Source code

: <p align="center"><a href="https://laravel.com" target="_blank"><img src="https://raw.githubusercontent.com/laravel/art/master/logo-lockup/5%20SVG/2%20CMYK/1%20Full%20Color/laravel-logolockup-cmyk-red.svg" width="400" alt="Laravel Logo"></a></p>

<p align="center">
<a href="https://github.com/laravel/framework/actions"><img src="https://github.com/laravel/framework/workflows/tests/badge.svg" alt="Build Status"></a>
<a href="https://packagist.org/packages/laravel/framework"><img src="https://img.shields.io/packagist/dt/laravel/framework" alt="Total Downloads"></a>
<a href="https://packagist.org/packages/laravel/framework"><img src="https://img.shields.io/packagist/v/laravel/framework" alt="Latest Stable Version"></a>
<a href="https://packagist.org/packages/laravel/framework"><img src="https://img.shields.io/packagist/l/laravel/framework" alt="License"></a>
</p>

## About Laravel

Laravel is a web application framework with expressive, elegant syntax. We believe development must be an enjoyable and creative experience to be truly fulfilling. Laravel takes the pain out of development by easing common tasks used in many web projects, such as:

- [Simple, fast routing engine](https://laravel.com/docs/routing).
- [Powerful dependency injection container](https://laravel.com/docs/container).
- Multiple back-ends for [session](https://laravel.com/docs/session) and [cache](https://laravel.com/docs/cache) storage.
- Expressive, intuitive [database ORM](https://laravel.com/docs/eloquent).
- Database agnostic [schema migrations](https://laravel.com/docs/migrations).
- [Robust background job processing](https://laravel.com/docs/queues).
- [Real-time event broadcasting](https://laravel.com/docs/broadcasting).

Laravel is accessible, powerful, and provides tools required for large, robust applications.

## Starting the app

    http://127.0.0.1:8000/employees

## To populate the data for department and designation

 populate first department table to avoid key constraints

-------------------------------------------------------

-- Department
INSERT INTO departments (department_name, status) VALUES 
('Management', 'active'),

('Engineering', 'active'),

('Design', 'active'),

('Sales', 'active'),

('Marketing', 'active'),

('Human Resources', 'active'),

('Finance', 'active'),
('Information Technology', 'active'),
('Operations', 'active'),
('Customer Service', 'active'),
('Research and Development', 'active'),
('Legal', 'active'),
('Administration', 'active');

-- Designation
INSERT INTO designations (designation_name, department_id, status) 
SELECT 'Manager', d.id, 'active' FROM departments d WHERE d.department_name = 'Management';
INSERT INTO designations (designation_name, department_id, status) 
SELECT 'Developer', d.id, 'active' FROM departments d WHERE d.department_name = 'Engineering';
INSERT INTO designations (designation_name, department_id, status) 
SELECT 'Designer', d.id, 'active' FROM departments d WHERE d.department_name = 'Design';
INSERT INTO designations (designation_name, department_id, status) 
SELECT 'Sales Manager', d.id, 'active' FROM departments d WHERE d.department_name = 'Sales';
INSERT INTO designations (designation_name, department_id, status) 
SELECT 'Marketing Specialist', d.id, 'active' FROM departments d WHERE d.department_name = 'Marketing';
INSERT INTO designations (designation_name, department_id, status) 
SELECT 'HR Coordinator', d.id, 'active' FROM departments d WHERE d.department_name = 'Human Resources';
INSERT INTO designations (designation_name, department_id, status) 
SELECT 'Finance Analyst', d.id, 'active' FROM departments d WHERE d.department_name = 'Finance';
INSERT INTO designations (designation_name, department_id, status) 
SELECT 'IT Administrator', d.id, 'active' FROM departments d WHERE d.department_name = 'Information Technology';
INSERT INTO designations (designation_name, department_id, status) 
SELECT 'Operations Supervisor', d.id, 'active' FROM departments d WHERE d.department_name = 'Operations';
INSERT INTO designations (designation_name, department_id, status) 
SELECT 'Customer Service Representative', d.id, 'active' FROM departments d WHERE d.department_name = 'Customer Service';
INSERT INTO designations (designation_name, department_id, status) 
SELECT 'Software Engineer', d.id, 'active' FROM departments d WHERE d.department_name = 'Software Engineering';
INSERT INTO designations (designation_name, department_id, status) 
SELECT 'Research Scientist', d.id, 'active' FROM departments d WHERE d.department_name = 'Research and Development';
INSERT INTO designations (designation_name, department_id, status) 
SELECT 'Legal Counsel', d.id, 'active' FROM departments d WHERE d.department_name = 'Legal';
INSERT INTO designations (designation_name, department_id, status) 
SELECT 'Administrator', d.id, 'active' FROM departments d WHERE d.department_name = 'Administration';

· · ·

▶ **Problem to work on**: Each line of the data must be retyped exactly.

▶ **Written answer**:
Source code

: <p align="center"><a href="https://laravel.com" target="_blank"><img src="https://raw.githubusercontent.com/laravel/art/master/logo-lockup/5%20SVG/2%20CMYK/1%20Full%20Color/laravel-logolockup-cmyk-red.svg" width="400" alt="Laravel Logo"></a></p>

<p align="center">
<a href="https://github.com/laravel/framework/actions"><img src="https://github.com/laravel/framework/workflows/tests/badge.svg" alt="Build Status"></a>
<a href="https://packagist.org/packages/laravel/framework"><img src="https://img.shields.io/packagist/dt/laravel/framework" alt="Total Downloads"></a>
<a href="https://packagist.org/packages/laravel/framework"><img src="https://img.shields.io/packagist/v/laravel/framework" alt="Latest Stable Version"></a>
<a href="https://packagist.org/packages/laravel/framework"><img src="https://img.shields.io/packagist/l/laravel/framework" alt="License"></a>
</p>

## About Laravel

Laravel is a web application framework with expressive, elegant syntax. We believe development must be an enjoyable and creative experience to be truly fulfilling. Laravel takes the pain out of development by easing common tasks used in many web projects, such as:

- [Simple, fast routing engine](https://laravel.com/docs/routing).
- [Powerful dependency injection container](https://laravel.com/docs/container).
- Multiple back-ends for [session](https://laravel.com/docs/session) and [cache](https://laravel.com/docs/cache) storage.
- Expressive, intuitive [database ORM](https://laravel.com/docs/eloquent).
- Database agnostic [schema migrations](https://laravel.com/docs/migrations).
- [Robust background job processing](https://laravel.com/docs/queues).
- [Real-time event broadcasting](https://laravel.com/docs/broadcasting).

Laravel is accessible, powerful, and provides tools required for large, robust applications.

## Starting the app

    http://127.0.0.1:8000/employees

## To populate the data for department and designation

 populate first department table to avoid key constraints

-------------------------------------------------------

-- Department
INSERT INTO departments (department_name, status) VALUES 
('Management', 'active'),

('Engineering', 'active'),

('Design', 'active'),

('Sales', 'active'),

('Marketing', 'active'),

('Human Resources', 'active'),

('Finance', 'active'),
('Information Technology', 'active'),
('Operations', 'active'),
('Customer Service', 'active'),
('Research and Development', 'active'),
('Legal', 'active'),
('Administration', 'active');

-- Designation
INSERT INTO designations (designation_name, department_id, status) 
SELECT 'Manager', d.id, 'active' FROM departments d WHERE d.department_name = 'Management';
INSERT INTO designations (designation_name, department_id, status) 
SELECT 'Developer', d.id, 'active' FROM departments d WHERE d.department_name = 'Engineering';
INSERT INTO designations (designation_name, department_id, status) 
SELECT 'Designer', d.id, 'active' FROM departments d WHERE d.department_name = 'Design';
INSERT INTO designations (designation_name, department_id, status) 
SELECT 'Sales Manager', d.id, 'active' FROM departments d WHERE d.department_name = 'Sales';
INSERT INTO designations (designation_name, department_id, status) 
SELECT 'Marketing Specialist', d.id, 'active' FROM departments d WHERE d.department_name = 'Marketing';
INSERT INTO designations (designation_name, department_id, status) 
SELECT 'HR Coordinator', d.id, 'active' FROM departments d WHERE d.department_name = 'Human Resources';
INSERT INTO designations (designation_name, department_id, status) 
SELECT 'Finance Analyst', d.id, 'active' FROM departments d WHERE d.department_name = 'Finance';
INSERT INTO designations (designation_name, department_id, status) 
SELECT 'IT Administrator', d.id, 'active' FROM departments d WHERE d.department_name = 'Information Technology';
INSERT INTO designations (designation_name, department_id, status) 
SELECT 'Operations Supervisor', d.id, 'active' FROM departments d WHERE d.department_name = 'Operations';
INSERT INTO designations (designation_name, department_id, status) 
SELECT 'Customer Service Representative', d.id, 'active' FROM departments d WHERE d.department_name = 'Customer Service';
INSERT INTO designations (designation_name, department_id, status) 
SELECT 'Software Engineer', d.id, 'active' FROM departments d WHERE d.department_name = 'Software Engineering';
INSERT INTO designations (designation_name, department_id, status) 
SELECT 'Research Scientist', d.id, 'active' FROM departments d WHERE d.department_name = 'Research and Development';
INSERT INTO designations (designation_name, department_id, status) 
SELECT 'Legal Counsel', d.id, 'active' FROM departments d WHERE d.department_name = 'Legal';
INSERT INTO designations (designation_name, department_id, status) 
SELECT 'Administrator', d.id, 'active' FROM departments d WHERE d.department_name = 'Administration';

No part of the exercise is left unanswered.